- Born: 1947 (age 78–79) New Bedford, Massachusetts, U.S.

= Henry Horenstein =

American artist/photographer (born 1947)

Henry Horenstein (born 1947) is an American artist, photographer, filmmaker and educator. He is the author of over 40 books, including a series of instructional textbooks.

==Life and work==
He studied history at the University of Chicago and earned his BFA and MFA at Rhode Island School of Design (RISD), where he is now professor of photography. He has worked as a professional photographer, filmmaker, teacher, and author since the early 1970s. He was also an Honored Educator with the Society for Photographic Education in 2013..

Honky Tonk: Portraits of Country Music (2003) is a documentary survey of country music during the late 1970s and early 1980s. Honky Tonk has also been presented as an exhibition at many public and private museums and galleries, notably the Smithsonian's National Museum of American History in 2006, the Rhode Island School of Design Museum in 2005, and The Annenberg Space for Photography in 2014.

In recent years, Horenstein has been working on short documentary films. His films include Murray (2010), with William A. Anderson and Hillary Spera; Spoke (2014), a celebration of the Austin, Texas, dance hall, the Broken Spoke, which was funded by The Annenberg Space for Photography and screened at the Austin Film Festival; Partners (2018), which premiered in May 2018 at Boston's Museum of Fine Arts; and Blitto Underground (2021), about bohemian Buenos Aires, which premiered at the International Film Festival in Buenos Aires, the Paris Independent Film Festival, and the Berlin International Art Film Festival.
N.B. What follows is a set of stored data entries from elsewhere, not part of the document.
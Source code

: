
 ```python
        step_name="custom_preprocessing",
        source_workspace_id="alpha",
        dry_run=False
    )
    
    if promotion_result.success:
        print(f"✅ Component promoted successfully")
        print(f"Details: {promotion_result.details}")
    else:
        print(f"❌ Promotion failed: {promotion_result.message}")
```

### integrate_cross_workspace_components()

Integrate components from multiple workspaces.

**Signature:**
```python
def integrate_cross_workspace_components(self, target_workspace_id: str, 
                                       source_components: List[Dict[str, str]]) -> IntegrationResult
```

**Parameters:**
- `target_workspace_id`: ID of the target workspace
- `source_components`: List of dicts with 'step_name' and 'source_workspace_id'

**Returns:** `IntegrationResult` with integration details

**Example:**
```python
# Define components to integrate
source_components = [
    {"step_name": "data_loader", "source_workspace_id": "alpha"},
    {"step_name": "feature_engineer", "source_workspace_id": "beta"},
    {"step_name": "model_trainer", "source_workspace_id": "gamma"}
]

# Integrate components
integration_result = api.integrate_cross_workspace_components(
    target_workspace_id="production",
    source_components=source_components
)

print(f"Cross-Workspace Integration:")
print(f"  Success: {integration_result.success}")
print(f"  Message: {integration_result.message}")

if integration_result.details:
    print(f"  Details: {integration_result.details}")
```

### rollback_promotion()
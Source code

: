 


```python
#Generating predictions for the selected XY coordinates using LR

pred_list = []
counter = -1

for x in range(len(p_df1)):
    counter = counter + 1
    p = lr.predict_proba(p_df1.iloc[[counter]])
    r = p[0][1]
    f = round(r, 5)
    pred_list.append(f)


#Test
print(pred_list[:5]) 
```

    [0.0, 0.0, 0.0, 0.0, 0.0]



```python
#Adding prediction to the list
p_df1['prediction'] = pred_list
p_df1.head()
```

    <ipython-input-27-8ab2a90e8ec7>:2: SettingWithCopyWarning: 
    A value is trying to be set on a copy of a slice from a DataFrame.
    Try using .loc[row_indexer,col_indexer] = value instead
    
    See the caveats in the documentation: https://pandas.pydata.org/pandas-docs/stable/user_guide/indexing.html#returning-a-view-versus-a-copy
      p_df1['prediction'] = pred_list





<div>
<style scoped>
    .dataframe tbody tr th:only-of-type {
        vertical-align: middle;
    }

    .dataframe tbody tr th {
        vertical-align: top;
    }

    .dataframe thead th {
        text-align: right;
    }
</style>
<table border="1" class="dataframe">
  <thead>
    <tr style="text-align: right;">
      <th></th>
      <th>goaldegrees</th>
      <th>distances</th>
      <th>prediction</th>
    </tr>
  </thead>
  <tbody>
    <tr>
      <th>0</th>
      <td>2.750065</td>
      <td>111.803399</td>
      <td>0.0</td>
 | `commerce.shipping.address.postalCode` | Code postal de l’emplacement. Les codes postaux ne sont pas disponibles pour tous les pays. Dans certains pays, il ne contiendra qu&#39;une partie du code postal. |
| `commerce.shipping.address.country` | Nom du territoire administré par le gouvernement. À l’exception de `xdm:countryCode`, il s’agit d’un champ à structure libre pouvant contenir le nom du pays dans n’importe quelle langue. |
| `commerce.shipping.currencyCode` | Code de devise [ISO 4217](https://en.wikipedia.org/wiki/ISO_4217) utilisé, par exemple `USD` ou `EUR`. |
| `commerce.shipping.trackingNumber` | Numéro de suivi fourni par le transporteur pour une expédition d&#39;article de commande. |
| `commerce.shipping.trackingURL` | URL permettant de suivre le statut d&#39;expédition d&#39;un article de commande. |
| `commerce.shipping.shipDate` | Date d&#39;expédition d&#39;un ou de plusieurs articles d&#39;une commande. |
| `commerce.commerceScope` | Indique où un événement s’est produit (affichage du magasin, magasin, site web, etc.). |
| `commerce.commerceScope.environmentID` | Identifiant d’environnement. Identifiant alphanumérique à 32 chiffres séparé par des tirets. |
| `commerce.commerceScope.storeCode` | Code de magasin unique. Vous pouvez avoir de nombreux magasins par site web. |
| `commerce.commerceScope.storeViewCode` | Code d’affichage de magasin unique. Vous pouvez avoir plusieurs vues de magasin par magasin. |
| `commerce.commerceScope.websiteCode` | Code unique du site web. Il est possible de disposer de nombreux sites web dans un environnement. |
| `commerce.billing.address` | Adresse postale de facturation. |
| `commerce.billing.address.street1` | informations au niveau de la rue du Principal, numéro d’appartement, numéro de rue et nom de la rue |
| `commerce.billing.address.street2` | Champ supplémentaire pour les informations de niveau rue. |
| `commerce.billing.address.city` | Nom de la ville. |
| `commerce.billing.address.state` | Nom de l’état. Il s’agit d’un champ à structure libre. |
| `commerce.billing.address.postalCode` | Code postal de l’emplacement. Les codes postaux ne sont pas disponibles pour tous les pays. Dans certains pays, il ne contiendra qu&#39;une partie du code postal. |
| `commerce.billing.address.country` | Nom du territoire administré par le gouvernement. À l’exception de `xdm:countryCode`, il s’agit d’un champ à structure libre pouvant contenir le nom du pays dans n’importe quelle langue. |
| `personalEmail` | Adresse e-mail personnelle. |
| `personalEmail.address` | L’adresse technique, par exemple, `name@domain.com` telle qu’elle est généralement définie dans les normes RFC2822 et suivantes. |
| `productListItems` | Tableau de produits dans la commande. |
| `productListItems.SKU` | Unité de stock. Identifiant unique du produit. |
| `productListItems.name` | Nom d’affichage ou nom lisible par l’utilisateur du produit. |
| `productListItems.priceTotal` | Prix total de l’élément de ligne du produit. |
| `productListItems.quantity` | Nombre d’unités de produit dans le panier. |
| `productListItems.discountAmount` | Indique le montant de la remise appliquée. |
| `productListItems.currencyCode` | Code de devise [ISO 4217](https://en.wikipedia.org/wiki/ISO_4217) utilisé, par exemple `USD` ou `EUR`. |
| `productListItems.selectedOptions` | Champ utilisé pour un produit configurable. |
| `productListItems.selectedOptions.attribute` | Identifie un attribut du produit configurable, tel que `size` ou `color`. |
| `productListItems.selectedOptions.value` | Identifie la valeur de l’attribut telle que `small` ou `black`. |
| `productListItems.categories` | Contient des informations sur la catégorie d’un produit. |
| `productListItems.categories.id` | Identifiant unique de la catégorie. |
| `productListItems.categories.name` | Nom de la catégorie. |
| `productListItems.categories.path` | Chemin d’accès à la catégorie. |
His film about Cajun Louisiana, called Marksville, LA, is scheduled for a 2027 release as well as Preacher, a short film on boogie-woogie piano player Preacher Jack.

Speedway 1972, his photographs shot at the Thompson Speedway (Connecticut) 50 years ago, was published by Stanley/Barker (UK) in 2022.
We Sort of People, in collaboration with writer Leslie Tucker, was published by Kehrer Verlag (Germany) in 2023. Miles & Miles of Texas was published by Honky Tonk Editions in Boston, MA in fall 2025.

Also to be published by Honky Tonk Editions in 2027, La Louisiane, a collection of Horenstein's work from 1975-2020.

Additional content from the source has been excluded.